Tools like purgecss go through all the files in the project and use all the classes mentioned in files as selectors, just to err on the side of caution and not accidentally delete selectors for dynamic, JavaScript-injected elements, among other potential cases. However, purgecss offers flexible config options as workarounds for these potential issues and risks.

However, this improvement should be done only when the potential benefits outweigh the risks. Additionally, this optimization technique will require considerable time to set up, configure and test, and might cause unintended issues down the line, so proceed with caution and make sure that the setup is bulletproof.

By default, CSS is a render-blocking resource, meaning that the website won’t be displayed to the user until all linked stylesheets and their dependencies (fonts, for example) have been downloaded and parsed by the browser.

If the stylesheet file has a large file size or multiple dependencies which are located on third-party servers or CDNs, website rendering can be delayed significantly depending on the network speed and reliability.

Largest Contentful Paint (LCP) has become an important metric in the last few months. LCP is not only important for performance but also SEO — websites with better LCP scores will have better search results ranking.
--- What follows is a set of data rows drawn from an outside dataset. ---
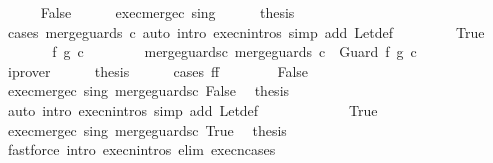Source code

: \begin{isabellebody}
\ \ \ \ \isamarkupfalse%
\ False\isanewline
\ \ \ \ \isamarkupfalse%
\ exec{\isacharunderscore}merge{\isacharunderscore}c\ s{\isacharunderscore}in{\isacharunderscore}g\isanewline
\ \ \ \ \isamarkupfalse%
\ {\isacharquery}thesis\isanewline
\ \ \ \ \ \ \isamarkupfalse%
\ {\isacharparenleft}cases\ {\isachardoublequoteopen}merge{\isacharunderscore}guards\ c{\isachardoublequoteclose}{\isacharparenright}\ {\isacharparenleft}auto\ intro{\isacharcolon}\ execn{\isachardot}intros\ simp\ add{\isacharcolon}\ Let{\isacharunderscore}def{\isacharparenright}\isanewline
\ \ \isamarkupfalse%
\isanewline
\ \ \ \ \isamarkupfalse%
\ True\isanewline
\ \ \ \ \isamarkupfalse%
\ \isamarkupfalse%
\ f{\isacharprime}\ g{\isacharprime}\ c{\isacharprime}\ \ \isanewline
\ \ \ \ \ \ merge{\isacharunderscore}guards{\isacharunderscore}c{\isacharcolon}\ {\isachardoublequoteopen}merge{\isacharunderscore}guards\ c\ {\isacharequal}\ Guard\ f{\isacharprime}\ g{\isacharprime}\ c{\isacharprime}{\isachardoublequoteclose}\isanewline
\ \ \ \ \ \ \isamarkupfalse%
\ iprover\isanewline
\ \ \ \ \isamarkupfalse%
\ {\isacharquery}thesis\isanewline
\ \ \ \ \isamarkupfalse%
\ {\isacharparenleft}cases\ {\isachardoublequoteopen}f{\isacharequal}f{\isacharprime}{\isachardoublequoteclose}{\isacharparenright}\isanewline
\ \ \ \ \ \ \isamarkupfalse%
\ False\isanewline
\ \ \ \ \ \ \isamarkupfalse%
\ exec{\isacharunderscore}merge{\isacharunderscore}c\ s{\isacharunderscore}in{\isacharunderscore}g\ merge{\isacharunderscore}guards{\isacharunderscore}c\ False\ \isamarkupfalse%
\ {\isacharquery}thesis\isanewline
\ \ \ \ \ \ \ \ \isamarkupfalse%
\ {\isacharparenleft}auto\ intro{\isacharcolon}\ execn{\isachardot}intros\ simp\ add{\isacharcolon}\ Let{\isacharunderscore}def{\isacharparenright}\isanewline
\ \ \ \ \isamarkupfalse%
\isanewline
\ \ \ \ \ \ \isamarkupfalse%
\ True\isanewline
\ \ \ \ \ \ \isamarkupfalse%
\ exec{\isacharunderscore}merge{\isacharunderscore}c\ s{\isacharunderscore}in{\isacharunderscore}g\ merge{\isacharunderscore}guards{\isacharunderscore}c\ True\ \isamarkupfalse%
\ {\isacharquery}thesis\ \isanewline
\ \ \ \ \ \ \ \ \isamarkupfalse%
\ {\isacharparenleft}fastforce\ intro{\isacharcolon}\ execn{\isachardot}intros\ elim{\isacharcolon}\ execn{\isachardot}cases{\isacharparenright}\isanewline

\end{isabellebody}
Removing render-blocking resources like CSS is one way of improving the LCP score.

However, if we would defer the stylesheet loading and processing, this would result in Flash Of Unstyled Content (FOUC) — content would be displayed to the user right away and styles would be loaded and applied a few moments later. This switch could look jarring and it may even confuse some users.

Critical CSS

With Critical CSS, we can ensure that the website loads with the minimum amount of styles which are guaranteed to be used on the page when it’s initially rendered. This way, we can make the FOUC much less noticeable or even eliminate it for most cases. For example, if the homepage features a header component with navigation and a hero component located above-the-fold, this means that the critical CSS will contain all the necessary global and component styles for these components, while styles for other components on the page will be deferred.

This CSS is inlined in HTML under a style tag, so the styles are loaded and parsed alongside the HTML file. Although this will result in a slightly larger HTML file size (which should also be minified), all other non-critical CSS will be deferred and won’t be loaded right away and the website will render faster. All in all, the benefits outweigh the increase in the HTML file size.

<head>
  <style type="text/css"><!-- Minified Critical CSS markup --></style>
</head>

There are many automated tools and NPM packages out there, depending on your setup, that can extract critical CSS and generate deferred stylesheets.

Deferring Stylesheets

How exactly do we make the CSS to be non-blocking? We know that it shouldn’t be referenced in the HTML head element when the page HTML is first downloaded. Demian Renzulli has outlined this method in his article.

There is no native HTML approach (as of yet) to optimize or defer the loading of render-blocking resources, so we need to use JavaScript to insert the non-critical stylesheet into the HTML markup after the initial render. We also need to make sure that these styles get loaded in the non-optimal (render-blocking) way if a user is visiting the page with JavaScript not enabled in the browser.

<!-- Deferred stylesheet -->
<link rel="preload" as="style" href="path/to/stylesheet.css" onload="this.onload=null;this.rel='stylesheet'">

<!-- Fallback -->
<noscript>
  <link rel="stylesheet" href="path/to/stylesheet.css">
</noscript>

With link rel="preload" as="style" makes sure that the stylesheet file is requested asynchronously, while onload JavaScript handler makes sure that the file is loaded and processed by the browser after the HTML document has finished loading. Some cleanup is needed, so we need to set the onload to null to avoid this function running multiple times and causing unnecessary re-renders.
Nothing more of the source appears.